IYA LogoAfter listening to the International Year of Astronomy Podcasts for a year, I found myself saying to myself one more time: I should do one of these. OK, so I did. The organizers had decided to extend the project for another year and that would give me some time to put some ideas together. I was thinking about something like a talk on my reflections on my experience with astronomy and some of the deeper meanings that a contemplative astronomical experience might bring. Then I took a gander at the calendar for the upcoming year to see how many slots were open. To my surprise, there were not that many days that had not been reserved. So, I quickly shot off an email to Nancy Atkinson at and gave her a hastily assembled proposal, hoping I wasn’t too late. She responded the next day with a welcoming tone, assuring me that there were still slots available and that they really needed some podcasts for dates early in the year that hadn’t been claimed, yet. Uh oh, now what do I do? They actually expect me to do this!

I spent the following weekend composing my script, and read it over a few times just to get the feel of it. It felt so cool, imagining my serene, deep voice gliding through the words, mixed with some ethereal music. This is gonna work.

The next weekend, I read through the online tutorial on the 365DOA website and did some research on a good computer microphone. I found just what I was looking for at the local Best Buy, installed Audacity on my laptop, and set out to make the recording. It was Sunday afternoon, and everyone in the house was napping. I set up an impromptu studio in a spare bedroom and started recording my script. I kept messing up and starting over. I got tongue-tied. Then I realized that I could just start over all I wanted and edit it later. I was nervous. My heart was beating hard and I couldn’t catch my breath. I stopped frequently and took a deep breath to try to settle my voice.
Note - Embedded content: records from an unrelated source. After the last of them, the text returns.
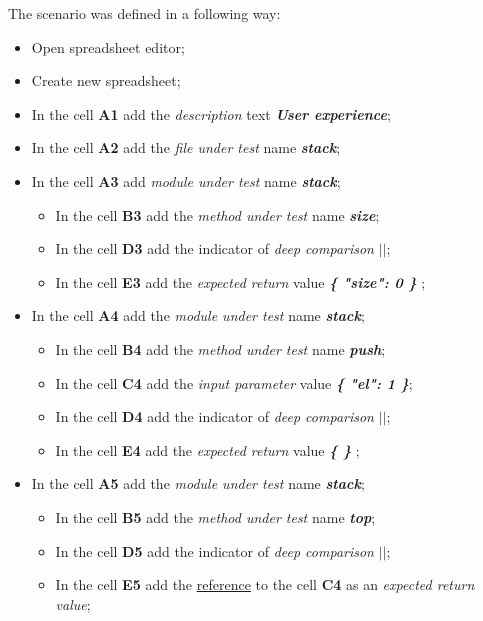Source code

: The scenario was defined in a following way:
\begin{itemize}
	\item Open spreadsheet editor;
	\item Create new spreadsheet;
	\item In the cell \textbf{A1} add the \textit{description} text\textit{ \textbf{User experience}};
	\item In the cell \textbf{A2} add the \textit{file under test} name \textit{\textbf{stack}};
	\item In the cell \textbf{A3} add  \textit{module under test} name \textit{\textbf{stack}};
	\begin{itemize}
		\item In the cell \textbf{B3} add the \textit{method under test} name \textit{\textbf{size}};
		\item In the cell \textbf{D3} add the indicator of \textit{deep comparison}\textit{ \textbf{$||$}};
		\item In the cell \textbf{E3} add the \textit{expected return} value \textit{\textbf{ \{ "size": 0 \} }};
	\end{itemize}
	\item In the cell \textbf{A4} add the \textit{module under test} name\textit{ \textbf{stack}};
	\begin{itemize}
		\item In the cell \textbf{B4} add the \textit{method under test} name  \textit{\textbf{push}};
		\item In the cell \textbf{C4} add the \textit{input parameter} value \textit{\textbf{ \{ "el": 1 \}}};
		\item In the cell \textbf{D4} add the indicator of \textit{deep comparison}\textit{ \textbf{$||$}};
		\item In the cell \textbf{E4} add the \textit{expected return} value\textit{ \textbf{ \{ \} }};
	\end{itemize}
	\item In the cell \textbf{A5} add the  \textit{module under test} name \textit{ \textbf{stack}};
	\begin{itemize}
		\item In the cell \textbf{B5} add the \textit{method under test} name \textit{\textbf{top}};
		\item In the cell \textbf{D5} add the indicator of \textit{deep comparison}\textit{ \textbf{$||$}};
		\item In the cell \textbf{E5} add the \underline{reference} to the cell \textbf{C4} as an \textit{expected return value};

\end{itemize}
\end{itemize}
My mouth was dry and I was making clicking and whistling sounds with my voice that I’d never heard before coming out of my own mouth. What happened to the serene, deep DJ voice I had the weekend before? And then there was the noise. I didn’t realize that my neighbors made so much noise! Every car driving by, every airplane flying over, even the heater fan made noise that spoiled the quiet background that I was seeking. About an hour later, I emerged from the “studio” with a hard drive full of recorded shreds of sentences.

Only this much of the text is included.